But these rules imply much more than their negative meaning. Instead of despising, reverence the chastening of the LORD. Let it be a solemn remembrance to thee, that thou art under thy Father’s correction. (Lamentations 3:28-29 . Micah 7:9 .) Receive it then in good part. Instead of being weary of it, hang upon his chastening hand, and pour thy very soul into his bosom. (1 Samuel 1:10-15 .) Kiss the rod. (Job 34:31-32 . 1 Peter 5:6 .) Acknowledge its humbling, but enriching, benefit. (Psalms 119:67-71 .) Expect a richer blessing from sustaining grace, than from the removal of the deprecated affliction. (2 Corinthians 12:7-10 .)
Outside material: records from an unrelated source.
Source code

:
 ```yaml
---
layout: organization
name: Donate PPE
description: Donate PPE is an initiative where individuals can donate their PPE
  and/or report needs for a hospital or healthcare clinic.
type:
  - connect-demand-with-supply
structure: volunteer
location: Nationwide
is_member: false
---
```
After all we must add, that chastening is a trial to the flesh (Hebrews 12:11 ); yet overruled by wonder-working wisdom and faithfulness to an end above and contrary to its nature. This very rod was sent in love to the soul. Perhaps we were living at ease, or in heartless backsliding. The awakening voice called us to our Bible and to prayer. Thus eyeing God in it, we see it to be love, not wrath; receiving, not casting out. We might perhaps have wished it a little altered; that the weight had been shifted, and the cross a little smoothed, where it pressed upon the shoulder. But now that our views are cleared, we discern blessing enough to swallow up the most poignant smart. We see the "needs-be," for our preservation from imminent danger (Compare Proverbs 1:32 ; Psalms 55:19 ), and for "the trial of our faith." We come to an unhesitating verdict in favor of the absolute perfection of the dispensation. (Psalms 51:4 ; Psalms 119:75 .) Faith understands the reasons of the discipline (1 Peter 1:6-7 ); acknowledges it as a part of his gracious providence (Deuteronomy 8:2, Deuteronomy 8:15-16 ), and the provision of his everlasting covenant (Psalms 89:30-32 ); waits to see the end of the Lord (James 5:11 ); and meanwhile draws its main support from the seal of adoption.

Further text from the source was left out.